Hajirah adalah Warga Tallo, Makassar. Dampak krisis iklim dan reklamasi Makassar New Port membuat dirinya dan keluarga mesti memutar otak mengais rupiah.
“Untuk bertahan, saya buka warung kecil-kecilan. Suami saya keluar kampung. Karena pendapatan sudah tidak menentu. Cuaca juga tidak menentu. Suami jadi buruh angkut di pelelangan,” tuturnya saat jumpa pers di Hotel Royal Bay, Jalan Sultan Hasanuddin, Makassar, Kamis (24/10/2024).
Bukan hanya dirinya, warga lain yang menggantungkan hidupnya dari hasil laut bernasib serupa. Mereka kini mencari peruntungan lain.
“Laki-laki itu ada yang ke daerah. Ada yang hanya pulang satu minggu sekali. Semua alat tangkap (ikan) sudah rusak,” ujar Hajirah.
Apa yang dirasakan Hajirah hanya salah satu potret dari dampak krisis iklim di Sulsel.

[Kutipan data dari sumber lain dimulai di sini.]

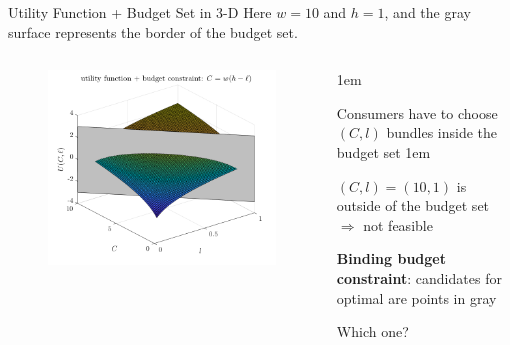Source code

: \documentclass[11pt,aspectratio=43]{beamer}
\let\olditemize=\itemize
\let\endolditemize=\enditemize
\renewenvironment{itemize}{\olditemize \itemsep1em}{\endolditemize}
\theoremstyle{definition}
\begin{document}
\begin{frame}{Utility Function + Budget Set in 3-D}
\label{slide:Utility_Function___Budget_Set_in_3_D}
    Here $ w = 10 $ and $ h = 1 $, and the gray surface represents the \alert{border} of the budget set.
    \begin{columns}
        \begin{column}{0.6\textwidth}
            \begin{figure}
                \includegraphics[width=\textwidth]{./figures/UtilityBudget.png}
            \end{figure}
        \end{column}
        \begin{column}{0.4\textwidth}
            \begin{itemize}
                \item Consumers have to choose $ ( C, l ) $ bundles \alert{inside the budget set}
                \begin{itemize}
                    \item $ ( C, l ) = ( 10, 1 ) $ is \alert{outside} of the budget set $ \Rightarrow  $ not feasible
                \end{itemize}
                \item \textbf{Binding budget constraint}: candidates for optimal are points in gray
                \item Which one?
            \end{itemize}
        \end{column}
    \end{columns}
\end{frame}
\end{document}
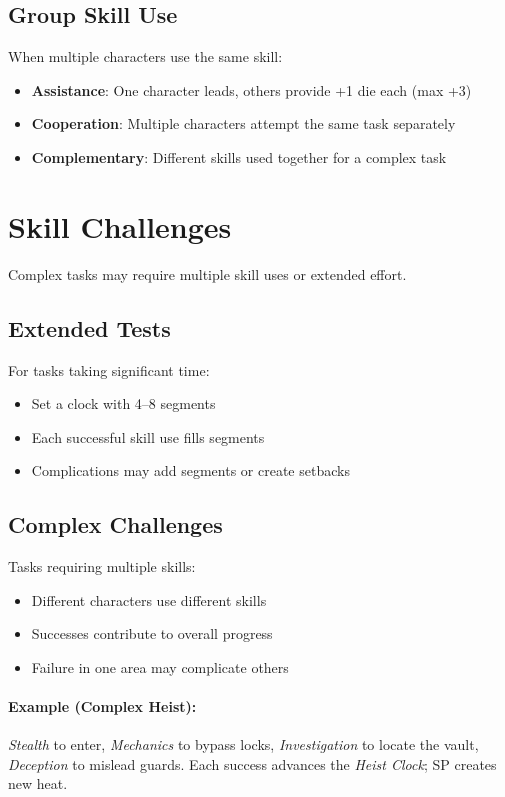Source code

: \begin{multicols}{2}
\subsection*{Group Skill Use}
When multiple characters use the same skill:
\begin{itemize}
\item \textbf{Assistance}: One character leads, others provide +1 die each (max +3)
\item \textbf{Cooperation}: Multiple characters attempt the same task separately
\item \textbf{Complementary}: Different skills used together for a complex task
\end{itemize}

\section{Skill Challenges}

Complex tasks may require multiple skill uses or extended effort.

\subsection*{Extended Tests}
For tasks taking significant time:
\begin{itemize}
\item Set a clock with 4--8 segments
\item Each successful skill use fills segments
\item Complications may add segments or create setbacks
\end{itemize}

\subsection*{Complex Challenges}
Tasks requiring multiple skills:
\begin{itemize}
\item Different characters use different skills
\item Successes contribute to overall progress
\item Failure in one area may complicate others
\end{itemize}

\paragraph{Example (Complex Heist):}
\emph{Stealth} to enter, \emph{Mechanics} to bypass locks, \emph{Investigation} to locate the vault, \emph{Deception} to mislead guards. Each success advances the \emph{Heist Clock}; SP creates new heat.


\end{multicols}
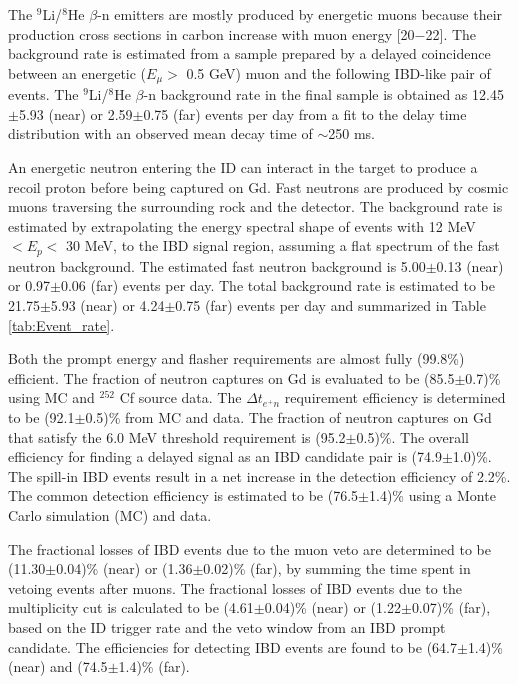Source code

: \documentclass[aps,prl,twocolumn,superscriptaddress,showpacs]{revtex4-1}
\begin{document}
The $^9$Li/$^8$He $\beta$-n emitters are mostly produced by energetic muons because their production cross sections in carbon increase with muon energy [20$-$22]. The background rate is estimated from a sample prepared by a delayed coincidence between an energetic ($E_{\mu} >$ 0.5 GeV) muon and the following IBD-like pair of events. The $^9$Li/$^8$He $\beta$-n background rate in the final sample is obtained as 12.45$\pm$5.93 (near) or 2.59$\pm$0.75 (far) events per day from a fit to the delay time distribution with an observed mean decay time of $\sim$250 ms.

An energetic neutron entering the ID can interact in the target to produce a recoil proton before being captured on Gd. Fast neutrons are produced by cosmic muons traversing the surrounding rock and the detector. The background rate is estimated by extrapolating the energy spectral shape of events with 12 MeV $< E_p <$ 30 MeV, to the IBD signal region, assuming a flat spectrum of the fast neutron background. The estimated fast neutron background is 5.00$\pm$0.13 (near) or 0.97$\pm$0.06 (far) events per day. The total background rate is estimated to be 21.75$\pm$5.93 (near) or 4.24$\pm$0.75 (far) events per day and summarized in Table \ref{tab:Event_rate}. 

Both the prompt energy and flasher requirements are almost fully (99.8\%) efficient. The fraction of neutron captures on Gd is evaluated to be (85.5$\pm$0.7)\% using MC and $^{252}$ Cf source data. The $\Delta t_{e^+ n}$ requirement efficiency is determined to be (92.1$\pm$0.5)\% from MC and data. The fraction of neutron captures on Gd that satisfy the 6.0 MeV threshold requirement is (95.2$\pm$0.5)\%. The overall efficiency for finding a delayed signal as an IBD candidate pair is (74.9$\pm$1.0)\%. The spill-in IBD events result in a net increase in the detection efficiency of 2.2\%. The common detection efficiency is estimated to be (76.5$\pm$1.4)\% using a Monte Carlo simulation (MC) and data. 

The fractional losses of IBD events due to the muon veto are determined to be (11.30$\pm$0.04)\% (near) or (1.36$\pm$0.02)\% (far), by summing the time spent in vetoing events after muons. The fractional losses of IBD events due to the multiplicity cut is calculated to be (4.61$\pm$0.04)\% (near) or (1.22$\pm$0.07)\% (far), based on the ID trigger rate and the veto window from an IBD prompt candidate. The efficiencies for detecting IBD events are found to be (64.7$\pm$1.4)\% (near) and (74.5$\pm$1.4)\% (far).
\end{document}
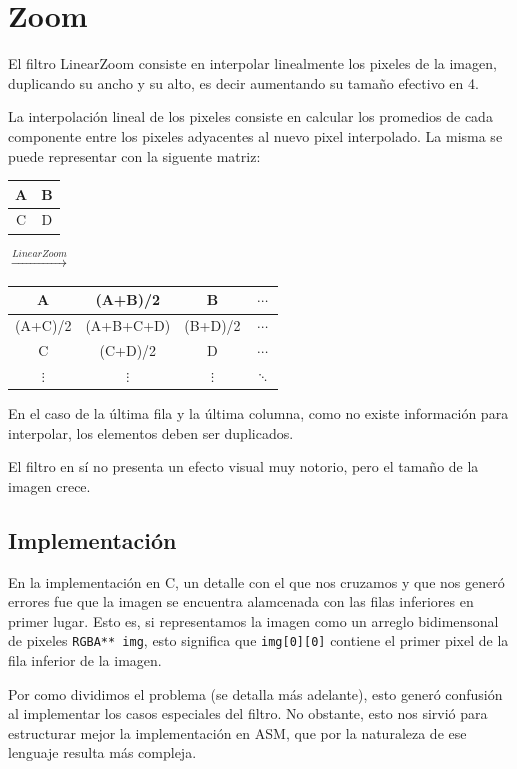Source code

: \section{Zoom}

El filtro LinearZoom consiste en interpolar linealmente los pixeles de la imagen, duplicando su ancho y su alto, es decir aumentando su tamaño efectivo en 4.

La interpolación lineal de los pixeles consiste en calcular los promedios de cada componente entre los pixeles adyacentes al nuevo pixel interpolado. La misma se puede representar con la siguente matriz:

\begin{table}[H]
  \centering
  \begin{tabular}{ | c | c | }
    \hline
    A & B \\ \hline
    C & D \\
    \hline
  \end{tabular}
  {\LARGE$\xrightarrow{LinearZoom}$}
  \begin{tabular}{ | c | c | c | c |}
    \hline
    A & (A+B)/2 & B & $\cdots$ \\ \hline
    (A+C)/2 & (A+B+C+D) & (B+D)/2 & $\cdots$ \\ \hline
    C & (C+D)/2 & D & $\cdots$ \\ \hline
    $\vdots$ & $\vdots$ & $\vdots$ & $\ddots$ \\
    \hline
  \end{tabular}
\end{table}

En el caso de la última fila y la última columna, como no existe información para interpolar, los elementos deben ser duplicados.

El filtro en sí no presenta un efecto visual muy notorio, pero el tamaño de la imagen crece.

\subsection{Implementación}

En la implementación en C, un detalle con el que nos cruzamos y que nos generó errores fue que la imagen se encuentra alamcenada con las filas inferiores en primer lugar. Esto es, si representamos la imagen como un arreglo bidimensonal de pixeles \texttt{RGBA** img}, esto significa que \texttt{img[0][0]} contiene el primer pixel de la fila inferior de la imagen.

Por como dividimos el problema (se detalla más adelante), esto generó confusión al implementar los casos especiales del filtro. No obstante, esto nos sirvió para estructurar mejor la implementación en ASM, que por la naturaleza de ese lenguaje resulta más compleja.

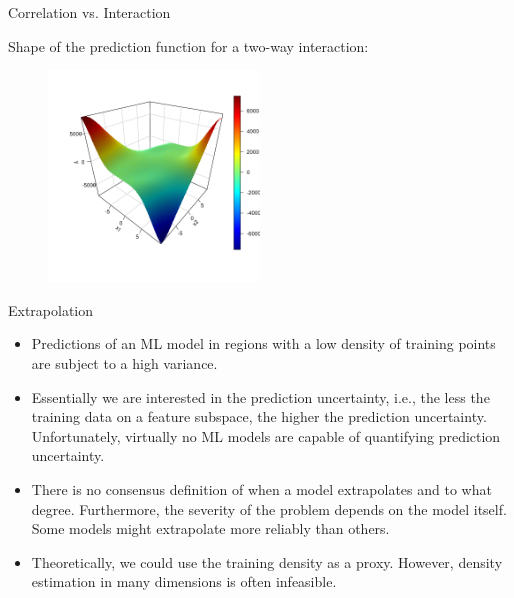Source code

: \documentclass[11pt,compress,t,notes=noshow, aspectratio=169, xcolor=table]{beamer}
\begin{document}
\begin{frame}{Correlation vs. Interaction}

Shape of the prediction function for a two-way interaction:

\begin{figure}
\includegraphics[width = 0.5\textwidth]{figure/interaction}
\end{figure}
\end{frame}


\begin{frame}{Extrapolation}
\begin{itemize}
\item Predictions of an ML model in regions with a low density of training points are subject to a high variance.
\item Essentially we are interested in the prediction uncertainty, i.e., the less the training data on a feature subspace, the higher the prediction uncertainty. Unfortunately, virtually no ML models are capable of quantifying prediction uncertainty.
\item There is no consensus definition of when a model extrapolates and to what degree. Furthermore, the severity of the problem depends on the model itself. Some models might extrapolate more reliably than others.
\item Theoretically, we could use the training density as a proxy. However, density estimation in many dimensions is often infeasible.
\end{itemize}

\end{frame}
\end{document}

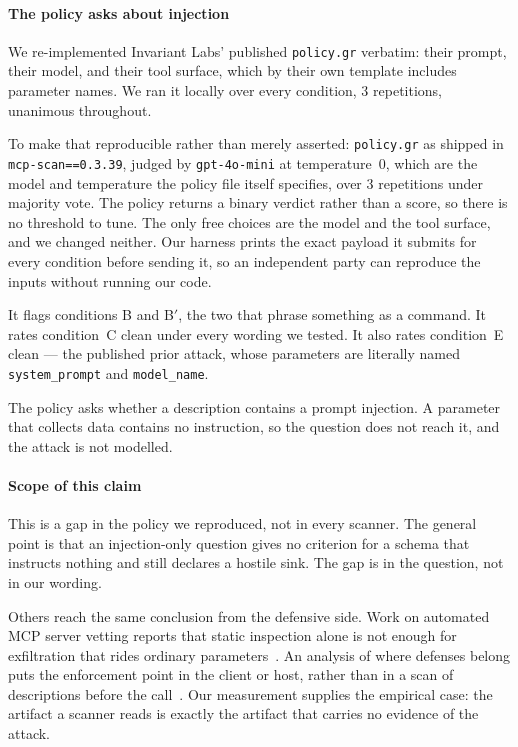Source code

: \documentclass[letterpaper,twocolumn,10pt]{article}
\begin{document}
\paragraph*{The policy asks about injection}
We re-implemented Invariant Labs' published \texttt{policy.gr} verbatim: their
prompt, their model, and their tool surface, which by their own template
includes parameter names. We ran it locally over every condition, 3 repetitions,
unanimous throughout.

To make that reproducible rather than merely asserted: \texttt{policy.gr} as
shipped in \texttt{mcp-scan==0.3.39}, judged by \texttt{gpt-4o-mini} at
temperature~0, which are the model and temperature the policy file itself
specifies, over 3 repetitions under majority vote. The policy returns a binary
verdict rather than a score, so there is no threshold to tune. The only free
choices are the model and the tool surface, and we changed neither. Our harness
prints the exact payload it submits for every condition before sending it, so an
independent party can reproduce the inputs without running our code.

It flags conditions B and B$'$, the two that phrase something as a command. It
rates condition~C clean under every wording we tested. It also rates
condition~E clean --- the published prior attack, whose parameters are literally
named \texttt{system\_prompt} and \texttt{model\_name}.

The policy asks whether a description contains a prompt injection. A parameter
that collects data contains no instruction, so the question does not reach it,
and the attack is not modelled.

\paragraph*{Scope of this claim}
This is a gap in the policy we reproduced, not in every scanner. The general
point is that an injection-only question gives no criterion for a schema that
instructs nothing and still declares a hostile sink. The gap is in the question,
not in our wording.

Others reach the same conclusion from the defensive side. Work on automated MCP
server vetting reports that static inspection alone is not enough for
exfiltration that rides ordinary parameters~\cite{wang2025mcpguard}. An analysis
of where defenses belong puts the enforcement point in the client or host,
rather than in a scan of descriptions before the call~\cite{rostamzadeh2026dpt}. Our
measurement supplies the empirical case: the artifact a scanner reads is exactly
the artifact that carries no evidence of the attack.
\end{document}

Sejumlah Organisasi Masyarakat Sipil (OMS) di Sulawesi Selatan (Sulsel) di Sulsel, pada Rabu, 24 Oktober 2024 membuat konsultasi rakyat terkait dampak krisis iklim.
“Ada beberapa unsur masyaralat sipil yang turut serta menghadiri konsultasi rakyat ini. Seperti buruh, rakyat miskin kota, disabilitas, nelayan, dan warga pesisir,” kata Salman dari LBH Makassar.
Sejumlah OMS yang menggelar itu di antaranya LBH Makassar, Konsorsium Pembaruan Agraria (KPA) Sulsel, Wahana Lingkungan Hidup Indonesia (Walhi) Sulsel, dan Solidaritas Perempuan Anging Mammiri (SP-AM).